■ **RECORDS SUPPLIED**:

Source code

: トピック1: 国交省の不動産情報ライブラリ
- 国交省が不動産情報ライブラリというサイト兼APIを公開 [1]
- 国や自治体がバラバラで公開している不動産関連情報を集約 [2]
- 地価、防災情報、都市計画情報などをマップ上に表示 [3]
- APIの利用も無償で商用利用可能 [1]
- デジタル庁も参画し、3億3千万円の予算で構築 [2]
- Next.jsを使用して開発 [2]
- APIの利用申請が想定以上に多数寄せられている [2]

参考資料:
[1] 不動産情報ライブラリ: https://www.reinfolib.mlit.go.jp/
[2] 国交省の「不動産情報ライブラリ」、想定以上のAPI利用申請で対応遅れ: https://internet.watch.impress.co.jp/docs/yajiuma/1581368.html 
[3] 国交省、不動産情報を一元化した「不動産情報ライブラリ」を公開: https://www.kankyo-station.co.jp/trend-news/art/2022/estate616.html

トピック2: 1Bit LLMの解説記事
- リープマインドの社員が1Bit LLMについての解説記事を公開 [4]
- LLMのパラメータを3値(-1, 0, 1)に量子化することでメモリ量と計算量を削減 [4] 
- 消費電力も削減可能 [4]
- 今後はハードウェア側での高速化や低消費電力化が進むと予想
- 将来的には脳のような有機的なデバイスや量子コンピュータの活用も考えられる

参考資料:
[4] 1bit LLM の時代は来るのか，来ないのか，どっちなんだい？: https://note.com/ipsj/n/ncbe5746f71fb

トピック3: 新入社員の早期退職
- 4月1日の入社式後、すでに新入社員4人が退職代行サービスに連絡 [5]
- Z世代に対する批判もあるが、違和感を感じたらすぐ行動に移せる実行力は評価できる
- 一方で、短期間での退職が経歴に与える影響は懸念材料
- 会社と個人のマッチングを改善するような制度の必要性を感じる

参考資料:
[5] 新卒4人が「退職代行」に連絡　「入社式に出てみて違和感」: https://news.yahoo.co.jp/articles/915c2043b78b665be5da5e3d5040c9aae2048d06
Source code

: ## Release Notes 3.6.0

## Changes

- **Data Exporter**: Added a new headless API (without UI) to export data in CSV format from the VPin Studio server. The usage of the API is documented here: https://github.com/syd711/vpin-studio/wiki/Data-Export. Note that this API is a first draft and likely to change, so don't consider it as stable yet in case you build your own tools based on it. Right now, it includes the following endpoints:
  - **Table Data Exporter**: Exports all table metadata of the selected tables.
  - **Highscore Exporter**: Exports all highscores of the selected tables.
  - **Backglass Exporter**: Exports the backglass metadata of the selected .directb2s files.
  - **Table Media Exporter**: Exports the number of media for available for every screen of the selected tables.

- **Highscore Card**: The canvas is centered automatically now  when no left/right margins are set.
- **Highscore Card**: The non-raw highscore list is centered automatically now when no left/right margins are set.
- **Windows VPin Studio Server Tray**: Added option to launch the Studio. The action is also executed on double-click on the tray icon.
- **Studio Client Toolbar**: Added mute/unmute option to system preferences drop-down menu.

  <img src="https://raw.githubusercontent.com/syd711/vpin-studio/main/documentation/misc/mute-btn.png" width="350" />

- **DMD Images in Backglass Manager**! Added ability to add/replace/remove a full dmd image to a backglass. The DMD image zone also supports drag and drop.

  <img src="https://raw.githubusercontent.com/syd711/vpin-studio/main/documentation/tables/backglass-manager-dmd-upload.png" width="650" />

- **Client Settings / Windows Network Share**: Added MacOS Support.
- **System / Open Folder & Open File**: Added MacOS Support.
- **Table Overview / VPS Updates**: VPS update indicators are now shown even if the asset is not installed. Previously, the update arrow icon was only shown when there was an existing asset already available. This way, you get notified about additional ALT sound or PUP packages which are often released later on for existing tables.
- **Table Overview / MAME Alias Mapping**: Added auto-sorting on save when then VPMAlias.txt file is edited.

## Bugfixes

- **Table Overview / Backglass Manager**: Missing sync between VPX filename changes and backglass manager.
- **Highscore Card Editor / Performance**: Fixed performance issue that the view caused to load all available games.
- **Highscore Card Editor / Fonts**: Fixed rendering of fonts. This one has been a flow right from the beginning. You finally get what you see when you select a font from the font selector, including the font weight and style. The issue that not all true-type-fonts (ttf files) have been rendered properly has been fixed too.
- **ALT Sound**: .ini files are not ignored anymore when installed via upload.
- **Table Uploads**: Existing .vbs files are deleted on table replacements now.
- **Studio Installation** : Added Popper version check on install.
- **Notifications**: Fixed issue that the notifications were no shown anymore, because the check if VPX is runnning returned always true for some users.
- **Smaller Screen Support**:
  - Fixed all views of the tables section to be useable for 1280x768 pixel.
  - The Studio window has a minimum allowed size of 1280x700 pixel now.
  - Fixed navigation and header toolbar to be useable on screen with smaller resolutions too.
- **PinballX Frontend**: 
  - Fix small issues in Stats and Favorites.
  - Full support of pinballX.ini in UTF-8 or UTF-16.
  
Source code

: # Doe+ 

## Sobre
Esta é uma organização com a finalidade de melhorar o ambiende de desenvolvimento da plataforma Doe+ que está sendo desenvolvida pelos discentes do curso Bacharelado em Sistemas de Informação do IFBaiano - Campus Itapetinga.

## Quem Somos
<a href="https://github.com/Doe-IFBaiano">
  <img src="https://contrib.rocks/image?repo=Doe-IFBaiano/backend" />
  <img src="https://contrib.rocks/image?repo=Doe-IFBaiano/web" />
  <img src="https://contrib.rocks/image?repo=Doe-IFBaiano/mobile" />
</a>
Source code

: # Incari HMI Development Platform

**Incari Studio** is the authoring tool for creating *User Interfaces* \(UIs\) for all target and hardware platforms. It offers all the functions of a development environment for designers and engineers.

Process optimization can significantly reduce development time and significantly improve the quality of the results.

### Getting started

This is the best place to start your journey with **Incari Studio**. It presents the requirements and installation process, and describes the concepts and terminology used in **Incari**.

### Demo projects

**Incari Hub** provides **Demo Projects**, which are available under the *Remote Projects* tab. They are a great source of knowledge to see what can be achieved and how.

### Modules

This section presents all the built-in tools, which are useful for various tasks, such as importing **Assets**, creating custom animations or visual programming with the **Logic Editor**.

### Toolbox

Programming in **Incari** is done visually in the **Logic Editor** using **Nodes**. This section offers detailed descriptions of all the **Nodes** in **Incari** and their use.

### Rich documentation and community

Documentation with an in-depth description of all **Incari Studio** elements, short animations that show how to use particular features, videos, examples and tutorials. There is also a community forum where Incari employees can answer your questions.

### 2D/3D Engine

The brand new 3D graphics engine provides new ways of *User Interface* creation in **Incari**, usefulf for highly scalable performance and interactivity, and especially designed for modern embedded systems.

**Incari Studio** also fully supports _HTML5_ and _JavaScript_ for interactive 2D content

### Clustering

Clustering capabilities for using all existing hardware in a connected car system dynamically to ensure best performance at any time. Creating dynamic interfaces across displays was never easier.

■ **ASSIGNMENT**:
Read the listing above, then copy every line that includes the string "presents".

■ **YOUR RESPONSE**:
This is the best place to start your journey with **Incari Studio**. It presents the requirements and installation process, and describes the concepts and terminology used in **Incari**.
This section presents all the built-in tools, which are useful for various tasks, such as importing **Assets**, creating custom animations or visual programming with the **Logic Editor**.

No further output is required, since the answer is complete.